By | Saturday, August 12, 2006 Leave a Comment
Interestingly -- and unintentionally -- I read Godland #12 last night just before I went to bed and Jack Kirby's Galactic Bounty Hunters #1 first thing this morning. It's almost impossible to NOT compare the two as they both are very directly building off the foundations of Jack Kirby's career.

In Godland, artist Tom Scioli draws in a classically Kirby-esque style. Squared-off fingers, weird squiggles, extreme foreshortening... To an untrained eye, it could probably be mistaken for Kirby himself. And I don't doubt that some criticisms that have been thrown at Scioli include his aping of Kirby's style. Where Scioli redeems himself is that his page and panel layouts have much of the same power that Kirby's did. Indeed, I was struck in #12 with the power of Scioli's two-page splash where Adam Archer smashes into that floating pyramid. It was a dramatic moment in the story, and Scioli did an excellent job of capturing that.

Jack Kirby's Galactic Bounty Hunters is a concept that Kirby himself began to develop before he died. It's being fleshed out now by his daughter Lisa and some of Jack's good friends. Most of the book's pencil artwork is from Mike Thibodeaux, although some Jack Kirby sketches were apparently lightboxed into some pages. There's certainly some interesting concepts there and -- while it's impossible for me to tell exactly where Jack Kirby's influence falls to the wayside -- I'm intrigued by the story's structure so far.
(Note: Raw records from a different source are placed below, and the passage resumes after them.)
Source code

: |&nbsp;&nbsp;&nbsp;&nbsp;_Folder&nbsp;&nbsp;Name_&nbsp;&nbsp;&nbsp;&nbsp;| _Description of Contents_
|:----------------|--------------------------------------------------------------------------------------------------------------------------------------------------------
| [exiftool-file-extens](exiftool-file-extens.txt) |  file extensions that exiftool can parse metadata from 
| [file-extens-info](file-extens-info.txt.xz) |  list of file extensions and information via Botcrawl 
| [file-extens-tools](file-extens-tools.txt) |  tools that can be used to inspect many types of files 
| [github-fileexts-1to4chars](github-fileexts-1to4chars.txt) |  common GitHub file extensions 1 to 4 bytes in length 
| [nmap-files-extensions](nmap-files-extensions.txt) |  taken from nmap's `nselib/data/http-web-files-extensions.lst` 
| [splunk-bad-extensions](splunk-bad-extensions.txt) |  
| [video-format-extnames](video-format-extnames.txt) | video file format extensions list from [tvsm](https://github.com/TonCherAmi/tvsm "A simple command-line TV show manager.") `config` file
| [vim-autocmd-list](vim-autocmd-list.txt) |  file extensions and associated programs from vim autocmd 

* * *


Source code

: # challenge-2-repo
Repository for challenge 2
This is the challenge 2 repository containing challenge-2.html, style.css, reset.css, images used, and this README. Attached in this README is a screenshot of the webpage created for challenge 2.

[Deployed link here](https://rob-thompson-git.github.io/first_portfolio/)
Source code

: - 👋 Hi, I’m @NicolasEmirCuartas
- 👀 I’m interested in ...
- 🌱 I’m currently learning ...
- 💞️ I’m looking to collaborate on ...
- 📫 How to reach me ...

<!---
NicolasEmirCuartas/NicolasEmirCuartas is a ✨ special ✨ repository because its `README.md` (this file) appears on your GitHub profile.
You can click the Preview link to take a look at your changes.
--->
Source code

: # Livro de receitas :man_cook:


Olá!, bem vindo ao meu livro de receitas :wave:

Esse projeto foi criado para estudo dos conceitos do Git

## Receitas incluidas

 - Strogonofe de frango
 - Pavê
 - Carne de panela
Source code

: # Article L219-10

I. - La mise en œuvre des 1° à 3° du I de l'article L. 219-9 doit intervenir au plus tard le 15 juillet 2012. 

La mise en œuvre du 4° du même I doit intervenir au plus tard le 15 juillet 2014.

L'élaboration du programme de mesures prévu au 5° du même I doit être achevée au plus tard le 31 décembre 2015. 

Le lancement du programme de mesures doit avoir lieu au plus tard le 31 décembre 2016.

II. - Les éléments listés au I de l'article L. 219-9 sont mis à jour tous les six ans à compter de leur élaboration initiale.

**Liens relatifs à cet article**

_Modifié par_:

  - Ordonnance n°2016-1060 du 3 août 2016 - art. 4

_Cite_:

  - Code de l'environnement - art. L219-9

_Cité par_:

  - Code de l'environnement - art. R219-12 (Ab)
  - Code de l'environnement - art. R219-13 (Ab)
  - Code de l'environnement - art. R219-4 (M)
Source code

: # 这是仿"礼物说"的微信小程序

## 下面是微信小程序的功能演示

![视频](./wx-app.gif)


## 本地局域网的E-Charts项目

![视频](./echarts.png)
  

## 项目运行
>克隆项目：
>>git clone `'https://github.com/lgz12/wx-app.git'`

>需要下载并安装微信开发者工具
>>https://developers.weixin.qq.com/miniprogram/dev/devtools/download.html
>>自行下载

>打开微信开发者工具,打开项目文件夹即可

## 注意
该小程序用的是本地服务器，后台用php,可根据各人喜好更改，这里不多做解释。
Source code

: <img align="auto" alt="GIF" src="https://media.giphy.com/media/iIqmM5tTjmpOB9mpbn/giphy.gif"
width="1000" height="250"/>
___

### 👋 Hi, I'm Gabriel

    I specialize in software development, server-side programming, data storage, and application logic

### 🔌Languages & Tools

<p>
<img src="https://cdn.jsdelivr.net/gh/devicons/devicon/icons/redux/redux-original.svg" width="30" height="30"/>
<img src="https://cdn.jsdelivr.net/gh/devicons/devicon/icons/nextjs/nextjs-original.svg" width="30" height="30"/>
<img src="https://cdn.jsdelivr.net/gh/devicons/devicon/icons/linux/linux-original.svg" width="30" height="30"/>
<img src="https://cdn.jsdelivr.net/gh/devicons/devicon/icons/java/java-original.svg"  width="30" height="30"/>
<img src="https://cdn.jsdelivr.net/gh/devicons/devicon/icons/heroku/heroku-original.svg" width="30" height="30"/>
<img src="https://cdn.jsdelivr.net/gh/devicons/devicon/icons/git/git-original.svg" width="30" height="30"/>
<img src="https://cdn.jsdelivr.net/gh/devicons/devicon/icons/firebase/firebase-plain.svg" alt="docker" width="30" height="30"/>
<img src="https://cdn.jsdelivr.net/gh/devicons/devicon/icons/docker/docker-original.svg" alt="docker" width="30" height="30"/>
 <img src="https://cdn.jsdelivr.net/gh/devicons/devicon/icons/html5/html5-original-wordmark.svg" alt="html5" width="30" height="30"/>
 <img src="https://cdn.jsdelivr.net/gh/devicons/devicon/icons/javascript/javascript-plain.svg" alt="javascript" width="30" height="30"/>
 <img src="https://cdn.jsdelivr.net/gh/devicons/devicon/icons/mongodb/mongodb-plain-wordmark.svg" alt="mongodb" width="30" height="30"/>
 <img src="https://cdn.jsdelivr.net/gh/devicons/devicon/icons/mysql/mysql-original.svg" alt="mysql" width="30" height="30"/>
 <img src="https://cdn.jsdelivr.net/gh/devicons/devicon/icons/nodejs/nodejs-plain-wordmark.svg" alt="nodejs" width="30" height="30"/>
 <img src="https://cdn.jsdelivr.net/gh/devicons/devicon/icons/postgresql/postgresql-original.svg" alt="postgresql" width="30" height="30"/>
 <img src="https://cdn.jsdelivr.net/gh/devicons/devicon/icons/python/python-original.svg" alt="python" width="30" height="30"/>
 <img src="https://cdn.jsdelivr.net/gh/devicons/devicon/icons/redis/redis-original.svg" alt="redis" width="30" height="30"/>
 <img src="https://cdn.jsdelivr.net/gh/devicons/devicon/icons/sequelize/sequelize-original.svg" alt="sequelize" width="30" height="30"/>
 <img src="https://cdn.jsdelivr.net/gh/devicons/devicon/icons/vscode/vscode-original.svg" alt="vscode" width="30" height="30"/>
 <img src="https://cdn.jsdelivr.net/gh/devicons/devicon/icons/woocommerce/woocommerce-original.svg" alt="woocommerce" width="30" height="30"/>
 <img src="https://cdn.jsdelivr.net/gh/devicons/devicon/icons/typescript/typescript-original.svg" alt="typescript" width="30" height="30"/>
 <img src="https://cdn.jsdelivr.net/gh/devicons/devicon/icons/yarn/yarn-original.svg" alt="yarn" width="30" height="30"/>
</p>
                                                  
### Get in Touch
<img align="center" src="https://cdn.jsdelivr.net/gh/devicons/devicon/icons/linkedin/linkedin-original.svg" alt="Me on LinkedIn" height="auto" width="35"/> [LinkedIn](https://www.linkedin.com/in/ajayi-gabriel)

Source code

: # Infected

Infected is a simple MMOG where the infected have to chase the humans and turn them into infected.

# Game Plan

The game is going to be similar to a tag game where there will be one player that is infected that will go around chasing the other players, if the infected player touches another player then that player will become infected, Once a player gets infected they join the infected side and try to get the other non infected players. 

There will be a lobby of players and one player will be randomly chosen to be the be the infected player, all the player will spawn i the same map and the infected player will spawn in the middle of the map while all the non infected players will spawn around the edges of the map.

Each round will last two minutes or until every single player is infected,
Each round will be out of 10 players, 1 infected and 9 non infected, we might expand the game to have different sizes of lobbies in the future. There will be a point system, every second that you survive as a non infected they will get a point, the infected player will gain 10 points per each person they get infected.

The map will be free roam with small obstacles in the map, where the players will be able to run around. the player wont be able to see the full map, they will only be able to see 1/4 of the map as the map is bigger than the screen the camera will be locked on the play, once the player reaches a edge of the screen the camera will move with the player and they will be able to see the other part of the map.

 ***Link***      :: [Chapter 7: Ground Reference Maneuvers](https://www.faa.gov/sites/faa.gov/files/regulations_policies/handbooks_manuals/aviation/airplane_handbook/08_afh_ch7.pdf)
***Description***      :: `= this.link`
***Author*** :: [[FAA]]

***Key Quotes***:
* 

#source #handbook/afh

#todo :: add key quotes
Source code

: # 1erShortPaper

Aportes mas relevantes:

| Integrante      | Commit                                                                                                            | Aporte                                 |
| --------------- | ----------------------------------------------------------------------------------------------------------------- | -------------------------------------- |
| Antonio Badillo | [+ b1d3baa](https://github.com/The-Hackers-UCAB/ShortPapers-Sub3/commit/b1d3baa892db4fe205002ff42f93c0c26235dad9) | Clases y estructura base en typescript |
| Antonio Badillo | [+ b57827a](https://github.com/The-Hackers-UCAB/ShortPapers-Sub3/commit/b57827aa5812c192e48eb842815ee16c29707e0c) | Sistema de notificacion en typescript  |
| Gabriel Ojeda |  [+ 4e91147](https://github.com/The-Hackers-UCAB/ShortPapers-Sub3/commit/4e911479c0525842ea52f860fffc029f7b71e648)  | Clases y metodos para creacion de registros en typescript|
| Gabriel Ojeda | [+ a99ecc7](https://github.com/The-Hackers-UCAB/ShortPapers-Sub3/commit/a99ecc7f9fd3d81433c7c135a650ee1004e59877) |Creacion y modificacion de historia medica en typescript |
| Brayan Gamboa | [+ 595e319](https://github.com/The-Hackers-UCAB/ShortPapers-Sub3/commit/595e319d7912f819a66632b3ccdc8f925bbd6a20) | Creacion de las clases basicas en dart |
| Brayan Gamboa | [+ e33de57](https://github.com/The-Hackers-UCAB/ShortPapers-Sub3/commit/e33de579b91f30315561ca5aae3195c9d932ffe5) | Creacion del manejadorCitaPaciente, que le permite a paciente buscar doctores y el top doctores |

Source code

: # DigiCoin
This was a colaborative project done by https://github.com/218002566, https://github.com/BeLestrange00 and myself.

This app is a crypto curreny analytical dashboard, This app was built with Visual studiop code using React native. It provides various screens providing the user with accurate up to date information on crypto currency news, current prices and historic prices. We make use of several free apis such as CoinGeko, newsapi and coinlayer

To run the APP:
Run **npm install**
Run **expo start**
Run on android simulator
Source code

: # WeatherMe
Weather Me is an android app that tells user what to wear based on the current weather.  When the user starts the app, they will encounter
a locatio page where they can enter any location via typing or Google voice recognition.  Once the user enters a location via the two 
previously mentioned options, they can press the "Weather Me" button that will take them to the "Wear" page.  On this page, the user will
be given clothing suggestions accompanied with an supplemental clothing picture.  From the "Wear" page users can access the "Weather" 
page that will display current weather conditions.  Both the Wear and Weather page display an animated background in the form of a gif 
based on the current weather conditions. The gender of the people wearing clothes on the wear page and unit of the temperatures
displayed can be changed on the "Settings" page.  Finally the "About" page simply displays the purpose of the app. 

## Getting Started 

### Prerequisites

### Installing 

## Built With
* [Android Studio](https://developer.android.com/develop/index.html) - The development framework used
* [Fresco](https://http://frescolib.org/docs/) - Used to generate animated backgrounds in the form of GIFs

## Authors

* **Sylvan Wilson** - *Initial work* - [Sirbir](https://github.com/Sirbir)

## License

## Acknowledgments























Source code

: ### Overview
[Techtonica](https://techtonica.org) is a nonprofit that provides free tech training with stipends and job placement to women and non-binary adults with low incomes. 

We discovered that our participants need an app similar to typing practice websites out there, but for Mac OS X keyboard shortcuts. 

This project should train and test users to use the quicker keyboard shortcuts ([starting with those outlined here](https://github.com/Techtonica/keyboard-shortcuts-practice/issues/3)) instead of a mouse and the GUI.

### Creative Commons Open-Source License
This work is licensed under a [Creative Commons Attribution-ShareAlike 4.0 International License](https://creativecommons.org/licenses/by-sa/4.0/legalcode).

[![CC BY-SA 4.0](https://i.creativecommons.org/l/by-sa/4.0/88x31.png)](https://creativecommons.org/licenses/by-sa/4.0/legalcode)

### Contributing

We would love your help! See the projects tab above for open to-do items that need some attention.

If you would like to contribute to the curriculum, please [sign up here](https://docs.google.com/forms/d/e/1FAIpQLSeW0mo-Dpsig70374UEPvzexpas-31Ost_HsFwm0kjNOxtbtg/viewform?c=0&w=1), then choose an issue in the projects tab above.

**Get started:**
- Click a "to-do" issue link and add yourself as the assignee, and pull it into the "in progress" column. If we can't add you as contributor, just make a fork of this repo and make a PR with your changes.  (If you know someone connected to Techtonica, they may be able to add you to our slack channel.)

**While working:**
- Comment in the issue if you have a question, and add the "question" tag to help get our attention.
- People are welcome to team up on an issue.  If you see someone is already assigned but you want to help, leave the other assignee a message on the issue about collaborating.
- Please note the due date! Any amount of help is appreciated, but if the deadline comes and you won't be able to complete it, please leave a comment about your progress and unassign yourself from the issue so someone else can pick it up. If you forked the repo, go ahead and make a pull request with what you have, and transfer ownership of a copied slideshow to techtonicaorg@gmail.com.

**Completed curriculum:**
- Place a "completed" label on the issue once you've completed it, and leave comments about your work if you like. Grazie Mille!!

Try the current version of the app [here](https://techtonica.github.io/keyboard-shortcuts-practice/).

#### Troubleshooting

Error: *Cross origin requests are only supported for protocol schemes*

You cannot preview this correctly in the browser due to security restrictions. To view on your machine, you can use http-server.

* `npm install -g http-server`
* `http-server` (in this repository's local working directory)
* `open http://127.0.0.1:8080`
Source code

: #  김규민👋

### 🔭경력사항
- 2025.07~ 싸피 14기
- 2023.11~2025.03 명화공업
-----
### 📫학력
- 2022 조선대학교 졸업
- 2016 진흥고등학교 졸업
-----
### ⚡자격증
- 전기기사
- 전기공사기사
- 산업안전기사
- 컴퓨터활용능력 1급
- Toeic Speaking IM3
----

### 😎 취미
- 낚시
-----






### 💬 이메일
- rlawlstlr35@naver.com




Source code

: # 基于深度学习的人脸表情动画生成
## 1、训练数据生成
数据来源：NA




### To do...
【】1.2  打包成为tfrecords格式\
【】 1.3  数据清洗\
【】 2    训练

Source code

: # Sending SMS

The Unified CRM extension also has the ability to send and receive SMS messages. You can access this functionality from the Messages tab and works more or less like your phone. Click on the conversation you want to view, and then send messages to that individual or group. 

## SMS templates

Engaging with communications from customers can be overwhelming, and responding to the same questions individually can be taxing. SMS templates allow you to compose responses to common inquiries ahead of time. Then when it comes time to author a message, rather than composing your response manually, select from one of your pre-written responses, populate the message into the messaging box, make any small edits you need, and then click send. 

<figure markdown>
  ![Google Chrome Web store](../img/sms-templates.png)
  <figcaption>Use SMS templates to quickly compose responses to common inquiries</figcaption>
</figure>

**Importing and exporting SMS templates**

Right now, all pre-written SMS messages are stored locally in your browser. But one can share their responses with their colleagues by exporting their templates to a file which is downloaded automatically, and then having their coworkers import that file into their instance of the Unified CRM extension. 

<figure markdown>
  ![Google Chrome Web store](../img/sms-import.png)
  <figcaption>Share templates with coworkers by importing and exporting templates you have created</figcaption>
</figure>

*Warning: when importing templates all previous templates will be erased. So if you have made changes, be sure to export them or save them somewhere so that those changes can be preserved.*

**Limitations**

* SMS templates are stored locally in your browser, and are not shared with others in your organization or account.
What I find distracting, though, is artwork like the piece shown here. The individual illustrations work well enough, but the overall page layout is somewhat clunky. Oh, I like how Tyr bursts out of the top panel, and how his falling carries you down the page, but look at that awkward space between the two panels. That seems to go against Jack's visual senses. In fact, it looks to me as if an old sketch of Jack's was dropped into place and it didn't quite fit the page layout they were trying to work around. There are only a handful of panels like that and, given that Thibodeaux had to train himself to draw with his left hand after suffering nerve damage to his right, I can't say it's worth dismissing the book. I suppose it's largely just frustrating because the rest of the book is clean, polished, and generally well done.

The question is: which is the better legacy of Jack Kirby?